Please give back word for word the lines below, from the first one through the one with "other state-of-the-art models.".

(PROVIDED MATERIAL Opens)

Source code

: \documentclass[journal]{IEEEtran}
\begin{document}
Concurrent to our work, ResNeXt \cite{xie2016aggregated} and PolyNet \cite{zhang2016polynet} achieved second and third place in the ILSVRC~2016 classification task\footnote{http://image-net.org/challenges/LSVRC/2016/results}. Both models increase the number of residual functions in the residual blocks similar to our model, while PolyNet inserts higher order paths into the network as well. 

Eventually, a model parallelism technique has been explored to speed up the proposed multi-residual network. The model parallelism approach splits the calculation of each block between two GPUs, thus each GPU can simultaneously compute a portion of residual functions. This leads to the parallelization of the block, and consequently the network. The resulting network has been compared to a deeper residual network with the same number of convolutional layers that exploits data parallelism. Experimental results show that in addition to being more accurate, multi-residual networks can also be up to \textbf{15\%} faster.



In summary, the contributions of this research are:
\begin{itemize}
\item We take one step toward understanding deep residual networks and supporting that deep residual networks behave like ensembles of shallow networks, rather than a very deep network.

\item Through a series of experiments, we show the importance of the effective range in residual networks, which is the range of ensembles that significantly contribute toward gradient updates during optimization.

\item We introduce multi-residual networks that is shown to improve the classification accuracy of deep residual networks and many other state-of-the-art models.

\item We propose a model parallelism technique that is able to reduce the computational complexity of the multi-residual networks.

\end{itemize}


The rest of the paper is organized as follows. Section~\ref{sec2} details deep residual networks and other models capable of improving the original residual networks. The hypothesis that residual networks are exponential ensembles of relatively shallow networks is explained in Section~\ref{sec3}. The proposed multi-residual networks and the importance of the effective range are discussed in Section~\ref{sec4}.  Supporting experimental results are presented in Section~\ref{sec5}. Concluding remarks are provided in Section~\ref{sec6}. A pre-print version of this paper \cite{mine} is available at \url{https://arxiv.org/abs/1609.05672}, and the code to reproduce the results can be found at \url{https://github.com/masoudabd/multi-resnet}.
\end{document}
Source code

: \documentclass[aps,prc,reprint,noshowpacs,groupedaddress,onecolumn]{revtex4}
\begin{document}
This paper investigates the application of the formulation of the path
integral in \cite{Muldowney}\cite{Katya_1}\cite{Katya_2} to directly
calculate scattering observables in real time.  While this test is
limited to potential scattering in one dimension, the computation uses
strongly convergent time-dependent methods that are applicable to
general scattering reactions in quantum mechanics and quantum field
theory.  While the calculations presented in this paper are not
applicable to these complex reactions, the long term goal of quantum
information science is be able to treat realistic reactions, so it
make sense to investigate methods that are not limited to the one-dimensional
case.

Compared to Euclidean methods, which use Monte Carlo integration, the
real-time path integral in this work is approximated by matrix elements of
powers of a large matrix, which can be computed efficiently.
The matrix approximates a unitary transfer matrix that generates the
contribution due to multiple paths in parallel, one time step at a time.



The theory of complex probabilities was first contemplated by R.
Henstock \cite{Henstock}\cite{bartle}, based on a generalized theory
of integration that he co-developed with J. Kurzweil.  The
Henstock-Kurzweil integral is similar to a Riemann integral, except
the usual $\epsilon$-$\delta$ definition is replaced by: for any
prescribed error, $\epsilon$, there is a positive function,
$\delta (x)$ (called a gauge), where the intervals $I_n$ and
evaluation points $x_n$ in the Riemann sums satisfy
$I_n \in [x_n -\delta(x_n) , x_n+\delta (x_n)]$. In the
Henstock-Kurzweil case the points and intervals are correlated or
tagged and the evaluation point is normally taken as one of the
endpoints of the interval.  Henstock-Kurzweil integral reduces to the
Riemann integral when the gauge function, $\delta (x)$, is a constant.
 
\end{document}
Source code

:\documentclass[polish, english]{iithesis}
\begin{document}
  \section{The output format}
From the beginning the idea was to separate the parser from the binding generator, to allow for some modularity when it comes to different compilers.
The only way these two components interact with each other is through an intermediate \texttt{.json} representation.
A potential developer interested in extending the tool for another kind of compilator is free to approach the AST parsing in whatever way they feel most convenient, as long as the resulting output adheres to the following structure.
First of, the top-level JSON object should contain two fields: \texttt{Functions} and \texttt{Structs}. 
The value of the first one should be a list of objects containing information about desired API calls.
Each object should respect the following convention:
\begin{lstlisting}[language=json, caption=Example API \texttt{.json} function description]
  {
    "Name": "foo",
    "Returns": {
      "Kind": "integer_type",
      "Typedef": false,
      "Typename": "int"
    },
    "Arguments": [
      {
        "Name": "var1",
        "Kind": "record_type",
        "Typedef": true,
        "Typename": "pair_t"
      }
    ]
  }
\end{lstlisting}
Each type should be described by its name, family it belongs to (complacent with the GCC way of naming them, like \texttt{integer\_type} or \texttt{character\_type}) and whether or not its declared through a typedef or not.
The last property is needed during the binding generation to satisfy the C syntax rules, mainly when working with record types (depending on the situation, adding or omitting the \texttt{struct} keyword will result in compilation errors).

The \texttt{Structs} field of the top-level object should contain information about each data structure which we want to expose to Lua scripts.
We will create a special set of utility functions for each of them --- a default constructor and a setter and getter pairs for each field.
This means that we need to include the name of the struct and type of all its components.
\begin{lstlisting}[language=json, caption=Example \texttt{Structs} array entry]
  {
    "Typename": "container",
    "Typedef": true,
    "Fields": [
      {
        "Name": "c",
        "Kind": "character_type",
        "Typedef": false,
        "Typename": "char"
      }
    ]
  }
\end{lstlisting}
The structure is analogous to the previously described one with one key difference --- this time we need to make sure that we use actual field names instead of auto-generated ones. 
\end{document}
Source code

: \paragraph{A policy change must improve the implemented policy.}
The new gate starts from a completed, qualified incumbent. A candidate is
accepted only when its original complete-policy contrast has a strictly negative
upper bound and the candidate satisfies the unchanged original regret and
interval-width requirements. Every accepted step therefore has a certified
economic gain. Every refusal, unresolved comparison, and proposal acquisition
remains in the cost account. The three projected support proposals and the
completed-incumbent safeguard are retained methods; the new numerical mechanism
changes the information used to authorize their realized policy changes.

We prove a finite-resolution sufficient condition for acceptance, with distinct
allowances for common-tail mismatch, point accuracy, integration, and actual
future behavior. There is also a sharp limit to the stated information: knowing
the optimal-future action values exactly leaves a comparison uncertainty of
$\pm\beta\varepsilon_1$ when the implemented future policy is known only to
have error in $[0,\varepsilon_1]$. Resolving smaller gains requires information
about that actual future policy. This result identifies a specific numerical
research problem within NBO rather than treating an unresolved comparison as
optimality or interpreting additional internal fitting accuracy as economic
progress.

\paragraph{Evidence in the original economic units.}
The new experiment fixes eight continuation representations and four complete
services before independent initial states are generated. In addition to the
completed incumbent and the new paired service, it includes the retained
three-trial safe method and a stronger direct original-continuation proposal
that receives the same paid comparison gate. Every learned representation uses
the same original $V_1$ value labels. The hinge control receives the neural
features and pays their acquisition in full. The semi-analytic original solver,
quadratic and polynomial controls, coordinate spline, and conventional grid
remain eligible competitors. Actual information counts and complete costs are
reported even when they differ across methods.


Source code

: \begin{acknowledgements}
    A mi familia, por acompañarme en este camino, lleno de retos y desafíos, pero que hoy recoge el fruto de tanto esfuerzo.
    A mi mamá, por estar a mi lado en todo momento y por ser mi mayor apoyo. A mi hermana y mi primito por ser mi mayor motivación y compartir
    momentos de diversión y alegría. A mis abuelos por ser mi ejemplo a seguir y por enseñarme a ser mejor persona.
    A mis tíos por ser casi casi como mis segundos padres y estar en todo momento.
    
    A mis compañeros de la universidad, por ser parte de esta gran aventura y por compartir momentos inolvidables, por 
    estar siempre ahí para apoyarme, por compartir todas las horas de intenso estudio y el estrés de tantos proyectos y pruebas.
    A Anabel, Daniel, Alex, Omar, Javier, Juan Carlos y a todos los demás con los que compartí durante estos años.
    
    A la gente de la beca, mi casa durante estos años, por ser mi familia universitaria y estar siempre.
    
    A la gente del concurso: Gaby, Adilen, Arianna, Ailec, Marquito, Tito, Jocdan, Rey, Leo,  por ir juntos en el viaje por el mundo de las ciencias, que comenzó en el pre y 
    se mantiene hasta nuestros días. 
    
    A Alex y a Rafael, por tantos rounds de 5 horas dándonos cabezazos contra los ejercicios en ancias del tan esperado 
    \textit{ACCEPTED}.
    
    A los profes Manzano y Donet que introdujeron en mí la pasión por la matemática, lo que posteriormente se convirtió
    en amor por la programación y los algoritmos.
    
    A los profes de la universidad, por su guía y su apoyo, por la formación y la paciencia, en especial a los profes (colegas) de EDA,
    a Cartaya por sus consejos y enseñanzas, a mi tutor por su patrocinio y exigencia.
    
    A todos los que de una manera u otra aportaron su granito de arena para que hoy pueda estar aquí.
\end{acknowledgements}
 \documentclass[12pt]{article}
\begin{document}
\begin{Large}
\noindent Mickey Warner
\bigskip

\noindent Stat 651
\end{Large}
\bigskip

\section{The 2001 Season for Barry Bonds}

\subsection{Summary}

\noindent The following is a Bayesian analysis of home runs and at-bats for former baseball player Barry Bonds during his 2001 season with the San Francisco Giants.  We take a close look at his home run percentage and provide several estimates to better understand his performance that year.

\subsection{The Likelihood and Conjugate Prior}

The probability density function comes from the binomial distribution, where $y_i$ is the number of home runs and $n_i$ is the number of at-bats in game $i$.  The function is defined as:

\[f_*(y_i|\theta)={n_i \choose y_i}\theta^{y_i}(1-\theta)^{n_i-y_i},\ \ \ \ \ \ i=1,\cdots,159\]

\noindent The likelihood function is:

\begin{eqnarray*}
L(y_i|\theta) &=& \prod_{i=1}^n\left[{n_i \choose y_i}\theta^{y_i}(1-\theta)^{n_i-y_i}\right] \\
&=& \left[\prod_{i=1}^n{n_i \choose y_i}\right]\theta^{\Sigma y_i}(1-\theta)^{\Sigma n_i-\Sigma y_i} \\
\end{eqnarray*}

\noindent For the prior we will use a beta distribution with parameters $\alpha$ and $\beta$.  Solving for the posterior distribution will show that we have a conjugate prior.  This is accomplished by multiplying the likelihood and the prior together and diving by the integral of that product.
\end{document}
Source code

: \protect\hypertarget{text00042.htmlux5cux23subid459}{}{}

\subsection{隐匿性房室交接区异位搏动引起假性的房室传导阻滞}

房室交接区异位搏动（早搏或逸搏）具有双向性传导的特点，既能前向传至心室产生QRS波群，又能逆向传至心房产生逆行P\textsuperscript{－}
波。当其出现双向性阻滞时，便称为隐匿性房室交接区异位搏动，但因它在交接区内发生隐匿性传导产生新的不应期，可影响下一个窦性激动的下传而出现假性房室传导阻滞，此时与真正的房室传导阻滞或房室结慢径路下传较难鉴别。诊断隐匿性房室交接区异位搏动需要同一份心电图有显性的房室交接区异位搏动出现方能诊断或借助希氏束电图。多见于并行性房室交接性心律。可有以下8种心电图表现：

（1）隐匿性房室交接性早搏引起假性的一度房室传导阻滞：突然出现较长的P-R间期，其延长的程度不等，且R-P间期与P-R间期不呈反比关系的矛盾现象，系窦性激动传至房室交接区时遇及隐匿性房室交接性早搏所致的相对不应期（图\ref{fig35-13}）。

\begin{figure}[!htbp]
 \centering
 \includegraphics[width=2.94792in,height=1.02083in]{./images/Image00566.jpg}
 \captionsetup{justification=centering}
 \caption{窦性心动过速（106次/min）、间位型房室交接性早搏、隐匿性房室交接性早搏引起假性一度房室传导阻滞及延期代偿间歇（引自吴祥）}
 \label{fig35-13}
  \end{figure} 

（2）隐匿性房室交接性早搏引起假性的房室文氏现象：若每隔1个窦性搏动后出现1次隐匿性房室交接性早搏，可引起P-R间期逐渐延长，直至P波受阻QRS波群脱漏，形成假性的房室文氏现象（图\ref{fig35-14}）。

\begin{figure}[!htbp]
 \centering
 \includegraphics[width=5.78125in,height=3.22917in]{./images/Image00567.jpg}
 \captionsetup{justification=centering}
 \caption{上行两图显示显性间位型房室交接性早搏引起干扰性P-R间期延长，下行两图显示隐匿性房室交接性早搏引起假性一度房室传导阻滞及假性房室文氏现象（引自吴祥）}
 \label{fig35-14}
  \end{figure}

(PROVIDED MATERIAL Closes)

> RESPONSE AREA
Source code

: \documentclass[journal]{IEEEtran}
\begin{document}
Concurrent to our work, ResNeXt \cite{xie2016aggregated} and PolyNet \cite{zhang2016polynet} achieved second and third place in the ILSVRC~2016 classification task\footnote{http://image-net.org/challenges/LSVRC/2016/results}. Both models increase the number of residual functions in the residual blocks similar to our model, while PolyNet inserts higher order paths into the network as well. 

Eventually, a model parallelism technique has been explored to speed up the proposed multi-residual network. The model parallelism approach splits the calculation of each block between two GPUs, thus each GPU can simultaneously compute a portion of residual functions. This leads to the parallelization of the block, and consequently the network. The resulting network has been compared to a deeper residual network with the same number of convolutional layers that exploits data parallelism. Experimental results show that in addition to being more accurate, multi-residual networks can also be up to \textbf{15\%} faster.



In summary, the contributions of this research are:
\begin{itemize}
\item We take one step toward understanding deep residual networks and supporting that deep residual networks behave like ensembles of shallow networks, rather than a very deep network.

\item Through a series of experiments, we show the importance of the effective range in residual networks, which is the range of ensembles that significantly contribute toward gradient updates during optimization.

\item We introduce multi-residual networks that is shown to improve the classification accuracy of deep residual networks and many other state-of-the-art models.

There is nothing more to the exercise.